Kitapta bu konuda çok fazla emare var. ABD’de Donald Trump, iş başına gelir gelmez, “Biz vergisini ödeyen namuslu Amerikalılarız” dedi. Dolayısıyla vergisini ödemeyenlerin hepsi, namussuz Amerikalılar oldu. Bu da Trump popülizminin bir girizgâhıydı. Şimdi de bunu sürdürüyor. Bu küresel bir dalga aslında. Rusya’da Putin, İran’da da Ruhani, aynısıdır. Popülist liderlerin hepsinin ortak bir hedefi vardır, o da iktidarlarını korumaktır.

eren-erdem-yeni-kitabini-birgun-e-anlatti-populizmle-mucadele-populistce-yapilmamali-461261-1.

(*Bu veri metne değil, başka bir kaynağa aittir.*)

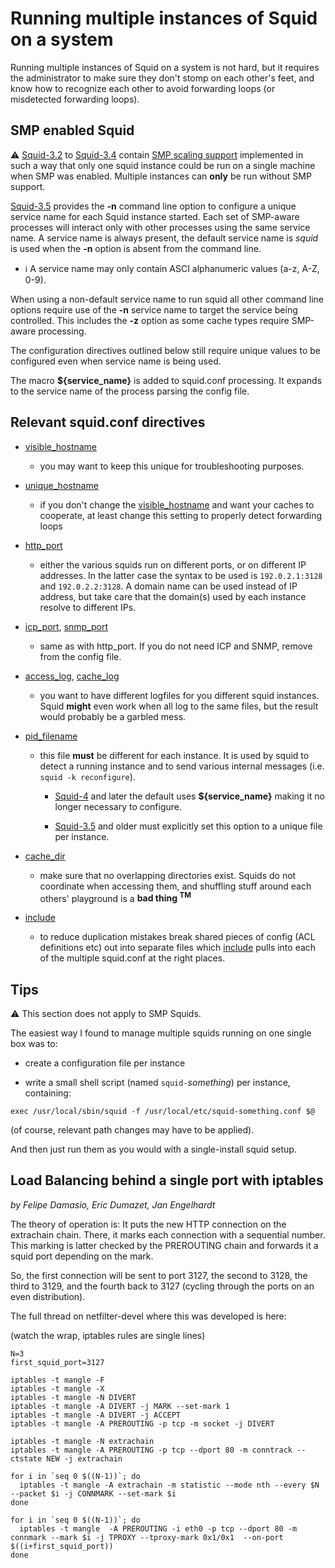 # Running multiple instances of Squid on a system

Running multiple instances of Squid on a system is not hard, but it
requires the administrator to make sure they don't stomp on each other's
feet, and know how to recognize each other to avoid forwarding loops (or
misdetected forwarding loops).

## SMP enabled Squid

⚠️
[Squid-3.2](/Releases/Squid-3.2)
to
[Squid-3.4](/Releases/Squid-3.4)
contain [SMP scaling
support](/Features/SmpScale)
implemented in such a way that only one squid instance could be run on a
single machine when SMP was enabled. Multiple instances can **only** be
run without SMP support.

[Squid-3.5](/Releases/Squid-3.5)
provides the **-n** command line option to configure a unique service
name for each Squid instance started. Each set of SMP-aware processes
will interact only with other processes using the same service name. A
service name is always present, the default service name is *squid* is
used when the **-n** option is absent from the command line.

  - ℹ️
    A service name may only contain ASCI alphanumeric values (a-z, A-Z,
    0-9).

When using a non-default service name to run squid all other command
line options require use of the **-n** service name to target the
service being controlled. This includes the **-z** option as some cache
types require SMP-aware processing.

The configuration directives outlined below still require unique values
to be configured even when service name is being used.

The macro **${service\_name}** is added to squid.conf processing. It
expands to the service name of the process parsing the config file.

## Relevant squid.conf directives

  - [visible\_hostname](http://www.squid-cache.org/Doc/config/visible_hostname)
    
      - you may want to keep this unique for troubleshooting purposes.

  - [unique\_hostname](http://www.squid-cache.org/Doc/config/unique_hostname)
    
      - if you don't change the
        [visible\_hostname](http://www.squid-cache.org/Doc/config/visible_hostname)
        and want your caches to cooperate, at least change this setting
        to properly detect forwarding loops

  - [http\_port](http://www.squid-cache.org/Doc/config/http_port)
    
      - either the various squids run on different ports, or on
        different IP addresses. In the latter case the syntax to be used
        is `192.0.2.1:3128` and `192.0.2.2:3128`. A domain name can be
        used instead of IP address, but take care that the domain(s)
        used by each instance resolve to different IPs.

  - [icp\_port](http://www.squid-cache.org/Doc/config/icp_port),
    [snmp\_port](http://www.squid-cache.org/Doc/config/snmp_port)
    
      - same as with http\_port. If you do not need ICP and SNMP, remove
        from the config file.

  - [access\_log](http://www.squid-cache.org/Doc/config/access_log),
    [cache\_log](http://www.squid-cache.org/Doc/config/cache_log)
    
      - you want to have different logfiles for you different squid
        instances. Squid **might** even work when all log to the same
        files, but the result would probably be a garbled mess.

  - [pid\_filename](http://www.squid-cache.org/Doc/config/pid_filename)
    
      - this file **must** be different for each instance. It is used by
        squid to detect a running instance and to send various internal
        messages (i.e. `squid -k reconfigure`).
        
          - [Squid-4](/Releases/Squid-4)
            and later the default uses **${service\_name}** making it no
            longer necessary to configure.
        
          - [Squid-3.5](/Releases/Squid-3.5)
            and older must explicitly set this option to a unique file
            per instance.

  - [cache\_dir](http://www.squid-cache.org/Doc/config/cache_dir)
    
      - make sure that no overlapping directories exist. Squids do not
        coordinate when accessing them, and shuffling stuff around each
        others' playground is a **bad thing <sup>TM</sup>**

  - [include](http://www.squid-cache.org/Doc/config/include)
    
      - to reduce duplication mistakes break shared pieces of config
        (ACL definitions etc) out into separate files which
        [include](http://www.squid-cache.org/Doc/config/include) pulls
        into each of the multiple squid.conf at the right places.

## Tips

⚠️
This section does not apply to SMP Squids.

The easiest way I found to manage multiple squids running on one single
box was to:

  - create a configuration file per instance

  - write a small shell script (named `squid-`*something*) per instance,
    containing:

<!-- end list -->

    exec /usr/local/sbin/squid -f /usr/local/etc/squid-something.conf $@

(of course, relevant path changes may have to be applied).

And then just run them as you would with a single-install squid setup.

## Load Balancing behind a single port with iptables

*by Felipe Damasio, Eric Dumazet, Jan Engelhardt*

The theory of operation is: It puts the new HTTP connection on the
extrachain chain. There, it marks each connection with a sequential
number. This marking is latter checked by the PREROUTING chain and
forwards it a squid port depending on the mark.

So, the first connection will be sent to port 3127, the second to 3128,
the third to 3129, and the fourth back to 3127 (cycling through the
ports on an even distribution).

The full thread on netfilter-devel where this was developed is here:
[](http://marc.info/?l=netfilter-devel&m=127483388828088&w=2)

(watch the wrap, iptables rules are single lines)

    N=3
    first_squid_port=3127
    
    iptables -t mangle -F
    iptables -t mangle -X
    iptables -t mangle -N DIVERT
    iptables -t mangle -A DIVERT -j MARK --set-mark 1
    iptables -t mangle -A DIVERT -j ACCEPT
    iptables -t mangle -A PREROUTING -p tcp -m socket -j DIVERT
    
    iptables -t mangle -N extrachain
    iptables -t mangle -A PREROUTING -p tcp --dport 80 -m conntrack --ctstate NEW -j extrachain
    
    for i in `seq 0 $((N-1))`; do
      iptables -t mangle -A extrachain -m statistic --mode nth --every $N --packet $i -j CONNMARK --set-mark $i
    done
    
    for i in `seq 0 $((N-1))`; do
      iptables -t mangle  -A PREROUTING -i eth0 -p tcp --dport 80 -m connmark --mark $i -j TPROXY --tproxy-mark 0x1/0x1  --on-port $((i+first_squid_port))
    done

»Erdoğan, ‘biz ve onlar’ sözünü sıklıkla kullanıyor. Kitapta da bu konu en ince detayına kadar incelenmiş. Bu konuya dair neler düşünüyorsunuz?
‘Biz ve onlar’ dili toplumun tümüne nüfuz etti. Artık AKP iktidarına şöyle bir aşamadayız. Recep Tayyip Erdoğan, diğer partilerin tabanlarını da kontrol etme aşamasına geldi. Örneğin Kemal Kılıçdaroğlu, CHP’nin başına geçti. Halkçılıkla gelen Kemal Kılıçdaroğlu, çok önemli bir şey yaptı: CHP’yi AKP’yle didişen parti olmaktansa, politika üreten bir parti haline getirdi. Peki, Erdoğan ne yaptı, sürekli Kılıçdaroğlu’nu hedef aldı. Böylece, CHP tabanında Kılıçdaroğlu iyi bir lider ancak Erdoğan’ın yenemez fikrini yaydı. O günden beridir de Kılıçdaroğlu ile uğraşıyor. Siyasi tabanımız o etki altında kalmayıp, Kılıçdaroğlu’nun politikalarını uygulasaydı, Erdoğan çoktan yenilmiş olurdu.

»Kitabı okuyacak olanlara neler söylemek istersiniz?
Ben bu kitabı okuyanların iktidar partisi seçmenlerini çok olay ikna edebileceği kanısındayım. Aslında herkesin bildiği ancak kuramsal anlamda tanımlayamadığı bir konu bu. Popülist liderlerin olduğu ülkelerde her gün gündem yenilenir. Bu ortamda biz muhalefet partileri tam da popülist liderin istediği gibi hakaret etmeye devam edersek popülist lider kazanacaktır. İktidar partisi gibi hakaret edersek popülist lider kazanacak.